- [YOUR TASK] Each line of the records containing "调用全局的" is to be copied out and returned.
START EXERCISE MATERIALS
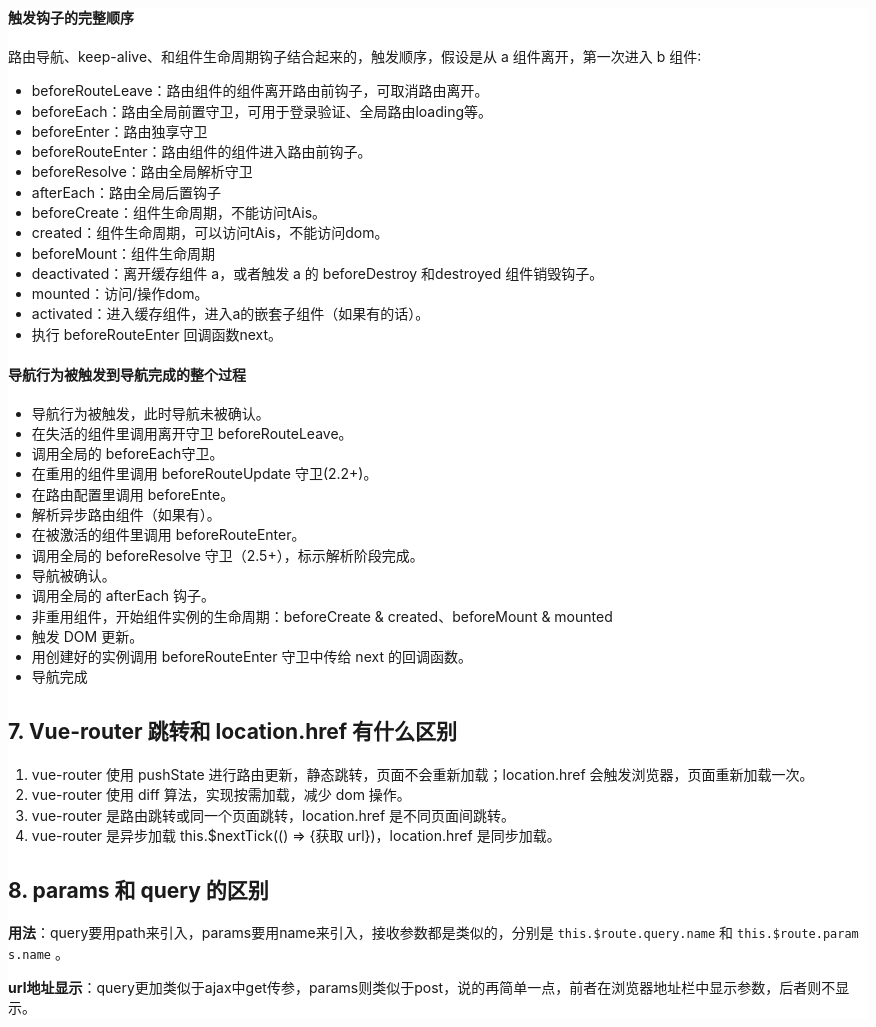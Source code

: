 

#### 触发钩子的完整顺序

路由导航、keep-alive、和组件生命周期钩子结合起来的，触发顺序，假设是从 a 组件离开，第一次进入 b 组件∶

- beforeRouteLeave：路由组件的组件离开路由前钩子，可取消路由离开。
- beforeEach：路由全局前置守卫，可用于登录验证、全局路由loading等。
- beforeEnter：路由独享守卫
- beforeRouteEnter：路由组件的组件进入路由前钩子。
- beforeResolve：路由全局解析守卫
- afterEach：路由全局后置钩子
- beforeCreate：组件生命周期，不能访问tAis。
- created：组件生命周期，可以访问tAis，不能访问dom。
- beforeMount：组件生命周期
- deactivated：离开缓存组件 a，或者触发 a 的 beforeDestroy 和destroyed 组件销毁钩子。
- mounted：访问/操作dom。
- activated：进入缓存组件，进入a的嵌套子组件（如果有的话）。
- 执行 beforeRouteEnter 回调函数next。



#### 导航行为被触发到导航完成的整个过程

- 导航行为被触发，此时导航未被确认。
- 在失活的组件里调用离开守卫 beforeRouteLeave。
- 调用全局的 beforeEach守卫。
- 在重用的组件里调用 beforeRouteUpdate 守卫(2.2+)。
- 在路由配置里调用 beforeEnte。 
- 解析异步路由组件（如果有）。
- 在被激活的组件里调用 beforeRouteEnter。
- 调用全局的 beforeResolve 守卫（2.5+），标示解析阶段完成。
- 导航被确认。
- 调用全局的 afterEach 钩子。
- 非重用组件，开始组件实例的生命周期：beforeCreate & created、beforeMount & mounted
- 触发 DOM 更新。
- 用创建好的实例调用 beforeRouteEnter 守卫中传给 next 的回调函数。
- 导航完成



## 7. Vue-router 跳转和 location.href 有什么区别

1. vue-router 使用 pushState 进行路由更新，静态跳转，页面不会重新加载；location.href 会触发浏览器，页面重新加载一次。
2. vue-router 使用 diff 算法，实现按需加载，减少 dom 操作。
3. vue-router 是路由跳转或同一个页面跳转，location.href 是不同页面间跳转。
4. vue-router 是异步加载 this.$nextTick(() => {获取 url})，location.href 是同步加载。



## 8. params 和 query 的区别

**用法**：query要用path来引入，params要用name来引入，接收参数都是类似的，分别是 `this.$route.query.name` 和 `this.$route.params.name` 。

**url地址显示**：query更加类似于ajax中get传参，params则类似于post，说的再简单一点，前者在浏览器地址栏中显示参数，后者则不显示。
END EXERCISE MATERIALS
- [PROBLEM SOLUTION]
- 调用全局的 beforeEach守卫。
- 调用全局的 beforeResolve 守卫（2.5+），标示解析阶段完成。
- 调用全局的 afterEach 钩子。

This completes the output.